Легкое поведение (Эшер) - страница 27

Потому что именно это и сделал сейчас Уолкер.

На моем теле нет шрамов. Я не жила на улице, не сталкивалась с физическим насилием — в этом смысле мне, можно сказать, повезло, — но мало что может сравниться с отсутствием родительского внимания и пренебрежением, которым меня потчевали, как горьким лекарством, изо дня в день, пока я росла, а моя самооценка все падала.

Поверьте. Я знаю, о чем говорю.

Стоя в лифте, отделанным панелями вишневого дерева, дыша фальшивым запахом свежести от ковра, в котором утопают мои каблуки, я спрашиваю себя, как я до этого докатилась. Я не люблю Уолкера, но мне все равно больно. Мне в очередной раз показали, насколько я недостойна любви. Лифт везет меня в лобби, и пока на табло сменяются цифры этажей, я начинаю повторять свою старую знакомую считалку.

Любовь эгоистична.

Любовь зла.

Любовь ранит.

Собственно, Уолкер тут даже не при чем… он ведь не заставлял меня с ним встречаться. Это все я. Я одна. Возможно, поэтому мне так больно. Мне некого винить, кроме себя.

Опустив голову, я пытаюсь успокоить дыхание. Я не плакса, так что не скажу, что мне хочется плакать, но внутри все рвется на части. Боль расчищает дорогу для злости, в одном шаге за которой следует сожаление.

* * *

Швейцар сторонится меня, словно его уже известили, что отныне мне здесь не рады. На улице я мельком оглядываю себя. На мне вчерашнее платье; я выгляжу как шлюха и чувствую себя так же. Униженная, до краев переполненная страданием, я решаю не дожидаться такси. Нужно двигаться; стоя на углу, я привлекаю слишком много внимания. Быть может, мои ноги унесут меня от всего этого, от той боли, которая пришла с осознанием, кто я.
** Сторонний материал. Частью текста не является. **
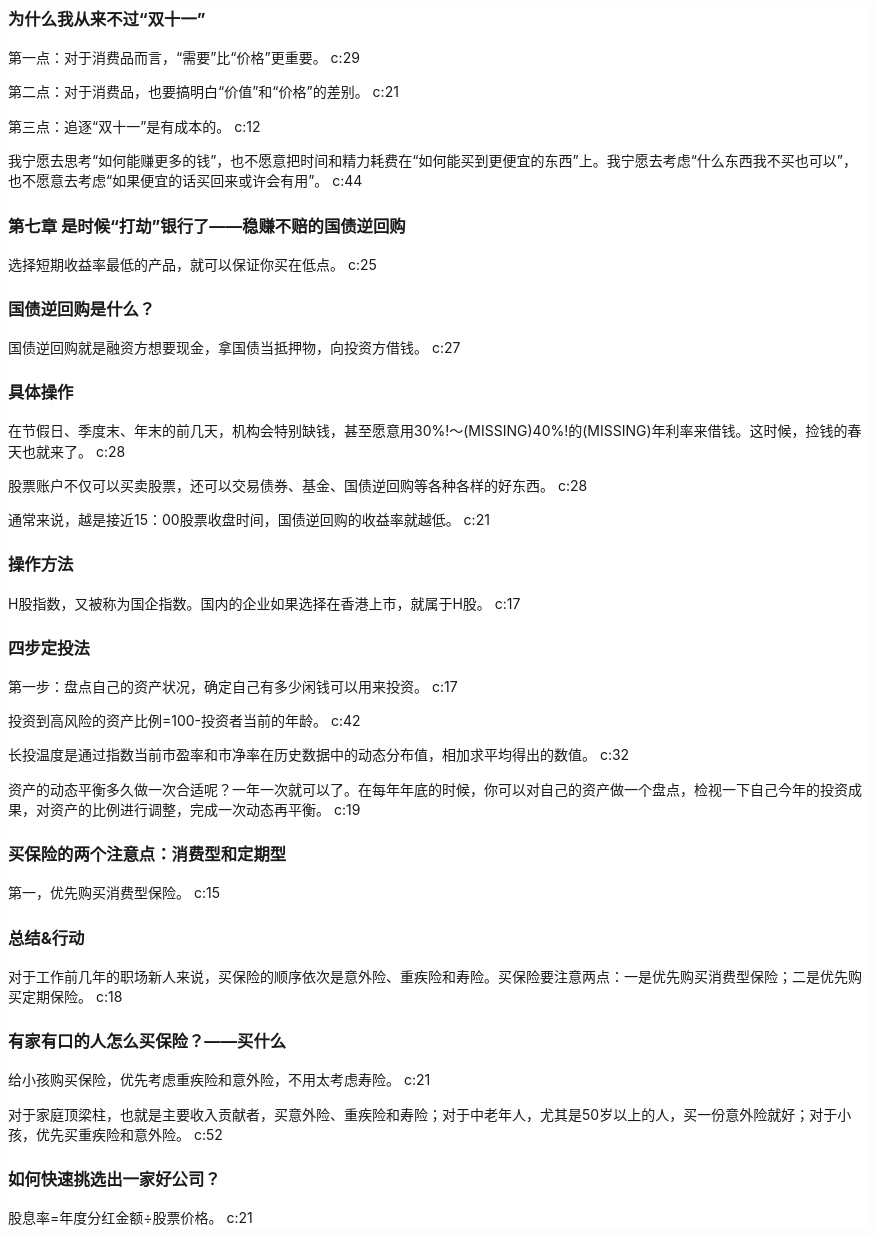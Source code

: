 ### 为什么我从来不过“双十一”

第一点：对于消费品而言，“需要”比“价格”更重要。 c:29

第二点：对于消费品，也要搞明白“价值”和“价格”的差别。 c:21

第三点：追逐“双十一”是有成本的。 c:12

我宁愿去思考“如何能赚更多的钱”，也不愿意把时间和精力耗费在“如何能买到更便宜的东西”上。我宁愿去考虑“什么东西我不买也可以”，也不愿意去考虑“如果便宜的话买回来或许会有用”。 c:44

### 第七章 是时候“打劫”银行了——稳赚不赔的国债逆回购

选择短期收益率最低的产品，就可以保证你买在低点。 c:25

### 国债逆回购是什么？

国债逆回购就是融资方想要现金，拿国债当抵押物，向投资方借钱。 c:27

### 具体操作

在节假日、季度末、年末的前几天，机构会特别缺钱，甚至愿意用30%!～(MISSING)40%!的(MISSING)年利率来借钱。这时候，捡钱的春天也就来了。 c:28

股票账户不仅可以买卖股票，还可以交易债券、基金、国债逆回购等各种各样的好东西。 c:28

通常来说，越是接近15：00股票收盘时间，国债逆回购的收益率就越低。 c:21

### 操作方法

H股指数，又被称为国企指数。国内的企业如果选择在香港上市，就属于H股。 c:17

### 四步定投法

第一步：盘点自己的资产状况，确定自己有多少闲钱可以用来投资。 c:17

投资到高风险的资产比例=100-投资者当前的年龄。 c:42

长投温度是通过指数当前市盈率和市净率在历史数据中的动态分布值，相加求平均得出的数值。 c:32

资产的动态平衡多久做一次合适呢？一年一次就可以了。在每年年底的时候，你可以对自己的资产做一个盘点，检视一下自己今年的投资成果，对资产的比例进行调整，完成一次动态再平衡。 c:19

### 买保险的两个注意点：消费型和定期型

第一，优先购买消费型保险。 c:15

### 总结&行动

对于工作前几年的职场新人来说，买保险的顺序依次是意外险、重疾险和寿险。买保险要注意两点：一是优先购买消费型保险；二是优先购买定期保险。 c:18

### 有家有口的人怎么买保险？——买什么

给小孩购买保险，优先考虑重疾险和意外险，不用太考虑寿险。 c:21

对于家庭顶梁柱，也就是主要收入贡献者，买意外险、重疾险和寿险；对于中老年人，尤其是50岁以上的人，买一份意外险就好；对于小孩，优先买重疾险和意外险。 c:52

### 如何快速挑选出一家好公司？

股息率=年度分红金额÷股票价格。 c:21
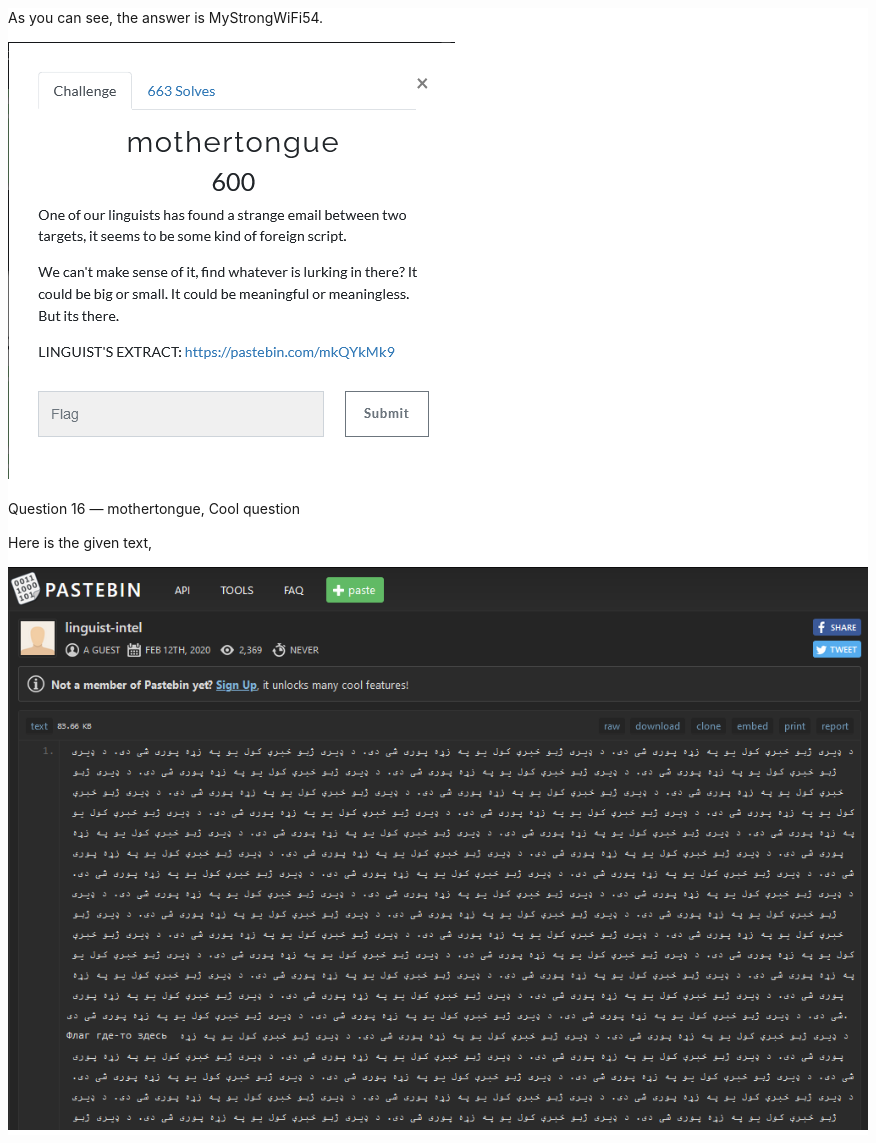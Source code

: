 As you can see, the answer is MyStrongWiFi54\.


![Question 16 — mothertongue, Cool question](assets/935971c5542d/1*-uNAULMbJwuGNmlXjjwVYw.png)

Question 16 — mothertongue, Cool question

Here is the given text,


![Arabic maybe?](assets/935971c5542d/1*pk5ENlU-UdX3gsEtpkVQ-g.png)
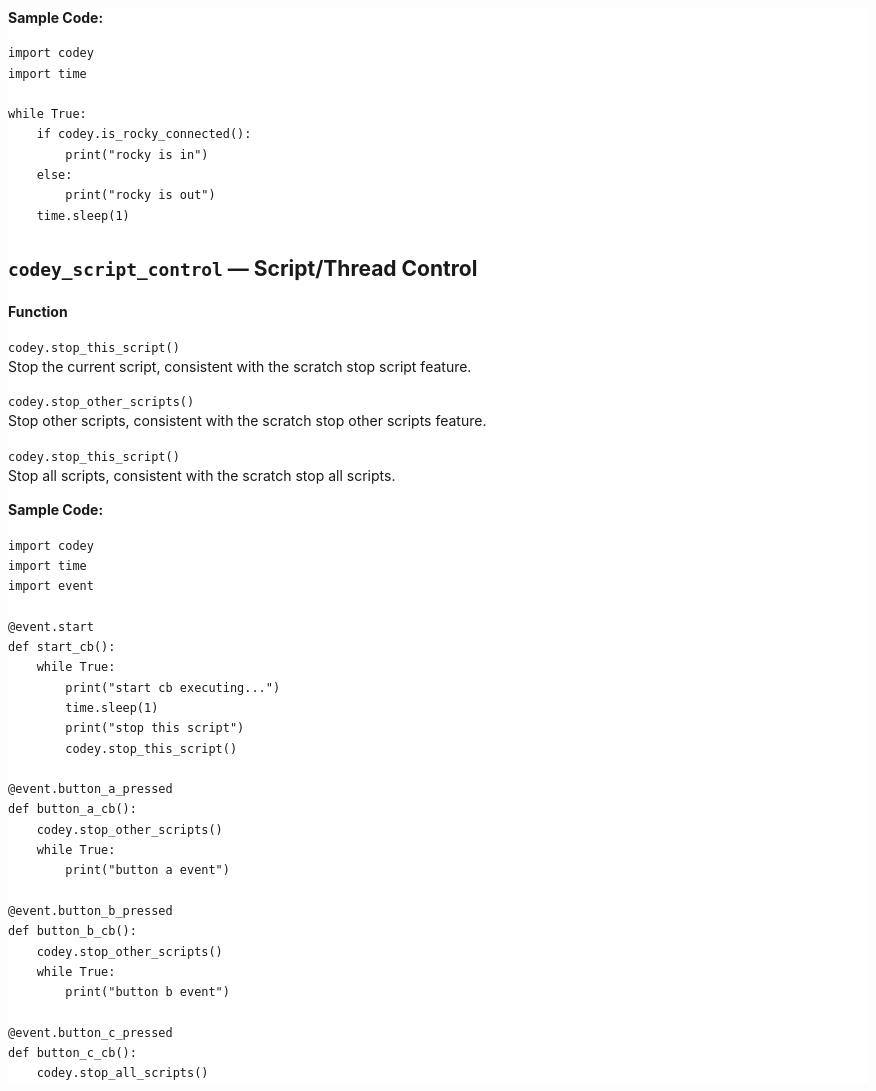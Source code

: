 **Sample Code:**

```text
import codey
import time

while True:
    if codey.is_rocky_connected():
        print("rocky is in")
    else:
        print("rocky is out")
    time.sleep(1)
```

## `codey_script_control` — Script/Thread Control

**Function**

`codey.stop_this_script()`  
Stop the current script, consistent with the scratch stop script feature.

`codey.stop_other_scripts()`  
Stop other scripts, consistent with the scratch stop other scripts feature.

`codey.stop_this_script()`  
Stop all scripts, consistent with the scratch stop all scripts.

**Sample Code:**

```text
import codey
import time
import event

@event.start
def start_cb():
    while True:
        print("start cb executing...")
        time.sleep(1)
        print("stop this script")
        codey.stop_this_script()

@event.button_a_pressed
def button_a_cb():
    codey.stop_other_scripts()
    while True:
        print("button a event")

@event.button_b_pressed
def button_b_cb():
    codey.stop_other_scripts()
    while True:
        print("button b event")

@event.button_c_pressed
def button_c_cb():
    codey.stop_all_scripts()
```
Через несколько минут я успокаиваюсь. Около входа в подземку меня разбирает смех. Действительно, а чего я ждала? Как можно злиться на Уолкера за то, что он использовал меня, когда я сама занималась в его отношении ровно тем же? Когда с самого начала меня интересовали исключительно его деньги, его имя и его смазливое лицо. Я сама во всем виновата. Потеряла в какой-то момент бдительность — вот мне и больно.

Спускаюсь по лестнице, погружаясь в темноту перехода. В нос ударяет неповторимый букет подземки — едкий запах мочи и канализации. Я морщусь и едва успеваю шагнуть в сторону, чтобы не наступить на бездомного, который сидит на последней ступеньке. Вот кому точно не помешает чашка кофе. С этой мыслью я достаю из клатча двадцатку и вручаю ему.

— О, спасибо вам, мисс! Спасибо! — Он расплывается в щербатой улыбке.

— Не за что, — бормочу я. Сердце щемит от доброты у него в глазах.